Ok, following patch seems to guard that too

> > Another special case is:
> >    if ((DECL_P (base0) && TREE_CODE (base1) == STRING_CST)
> >         || (TREE_CODE (base0) == STRING_CST && DECL_P (base1))
> >         || (TREE_CODE (base0) == STRING_CST
> >             && TREE_CODE (base1) == STRING_CST
> >             && ioff0 >= 0 && ioff1 >= 0
> >             && ioff0 < TREE_STRING_LENGTH (base0)
> >             && ioff1 < TREE_STRING_LENGTH (base1)
> >            /* This is a too conservative test that the STRING_CSTs
> >               will not end up being string-merged.  */
> >             && strncmp (TREE_STRING_POINTER (base0) + ioff0,
> >                         TREE_STRING_POINTER (base1) + ioff1,
> >                         MIN (TREE_STRING_LENGTH (base0) - ioff0,
> >                              TREE_STRING_LENGTH (base1) - ioff1)) != 0))
> >      ;
> >    else if (!DECL_P (base0) || !DECL_P (base1))
> >      return 2;
> > Here we similarly assume that vars aren't adjacent to string literals
> > or vice versa.  Do we need to stick !folding_initializer && to those
> > DECL_P vs.

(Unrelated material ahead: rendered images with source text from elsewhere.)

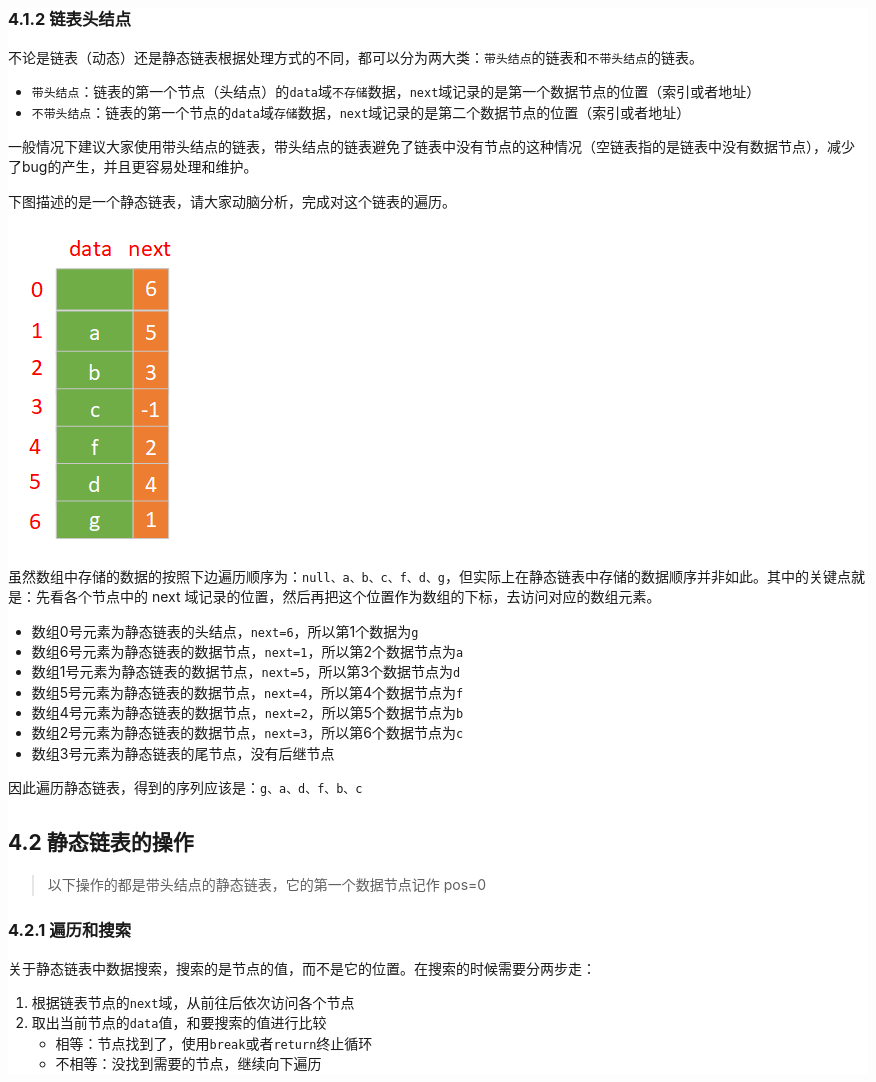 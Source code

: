 ### 4.1.2 链表头结点

不论是链表（动态）还是静态链表根据处理方式的不同，都可以分为两大类：`带头结点`的链表和`不带头结点`的链表。

- `带头结点`：链表的第一个节点（头结点）的`data`域`不存储`数据，`next`域记录的是第一个数据节点的位置（索引或者地址）
- `不带头结点`：链表的第一个节点的`data`域`存储`数据，`next`域记录的是第二个数据节点的位置（索引或者地址）

一般情况下建议大家使用带头结点的链表，带头结点的链表避免了链表中没有节点的这种情况（空链表指的是链表中没有数据节点），减少了bug的产生，并且更容易处理和维护。

下图描述的是一个静态链表，请大家动脑分析，完成对这个链表的遍历。

[![image-20240620103247996](%E6%95%B0%E6%8D%AE%E7%BB%93%E6%9E%9C%E4%B8%8E%E7%AE%97%E6%B3%95.assets/image-20240620103247996.png)](https://subingwen.cn/data-structure/static-list/image-20240620103247996.png)

虽然数组中存储的数据的按照下边遍历顺序为：`null、a、b、c、f、d、g`，但实际上在静态链表中存储的数据顺序并非如此。其中的关键点就是：先看各个节点中的 next 域记录的位置，然后再把这个位置作为数组的下标，去访问对应的数组元素。

- 数组0号元素为静态链表的头结点，`next=6`，所以第1个数据为`g`
- 数组6号元素为静态链表的数据节点，`next=1`，所以第2个数据节点为`a`
- 数组1号元素为静态链表的数据节点，`next=5`，所以第3个数据节点为`d`
- 数组5号元素为静态链表的数据节点，`next=4`，所以第4个数据节点为`f`
- 数组4号元素为静态链表的数据节点，`next=2`，所以第5个数据节点为`b`
- 数组2号元素为静态链表的数据节点，`next=3`，所以第6个数据节点为`c`
- 数组3号元素为静态链表的尾节点，没有后继节点

因此遍历静态链表，得到的序列应该是：`g、a、d、f、b、c`

## 4.2 静态链表的操作

> 以下操作的都是带头结点的静态链表，它的第一个数据节点记作 pos=0

### 4.2.1 遍历和搜索

关于静态链表中数据搜索，搜索的是节点的值，而不是它的位置。在搜索的时候需要分两步走：

1. 根据链表节点的`next`域，从前往后依次访问各个节点
2. 取出当前节点的`data`值，和要搜索的值进行比较
   - 相等：节点找到了，使用`break`或者`return`终止循环
   - 不相等：没找到需要的节点，继续向下遍历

STRING_CST cases?
> 
> Seems so.

and this too

> > Though, because of the return 2; for
> > non-DECL_P that would mean rejecting comparisons like &var == &"foobar"[3]
> > etc. which ought to be fine, no?  So perhaps we need to watch for
> > decls. vs. STRING_CSTs like for DECLs whether the address is at the start
> > or at the end of the string literal or somewhere in between (at least
> > for folding_initializer)?
> 
> Agreed.

and this as well.
Furthermore I've fixed constexpr-compare2.C by assuming if
folding_initializer that addresses of non-aliased (visibly to the compiler)
FUNCTION_DECLs are different and that functions are non-zero sized for the
purpose of var vs. function comparisons.

> > And yet another chapter but probably unsolvable is comparison of
> > string literal addresses.  I think pedantically in C++
> > &"foo"[0] == &"foo"[0] is undefined behavior, different occurences of
> > the same string literals might still not be merged in some implementations.
> 
> I disagree; it's unspecified whether string literals are merged, but I think
> the comparison result is well specified depending on that implementation
> behavior.

Can you please comment on https://gcc.gnu.org/bugzilla/show_bug.cgi?id=86369#c1
then?

Anyway, the following has been successfully bootstrapped/regtested on
x86_64-linux and i686-linux, ok for trunk?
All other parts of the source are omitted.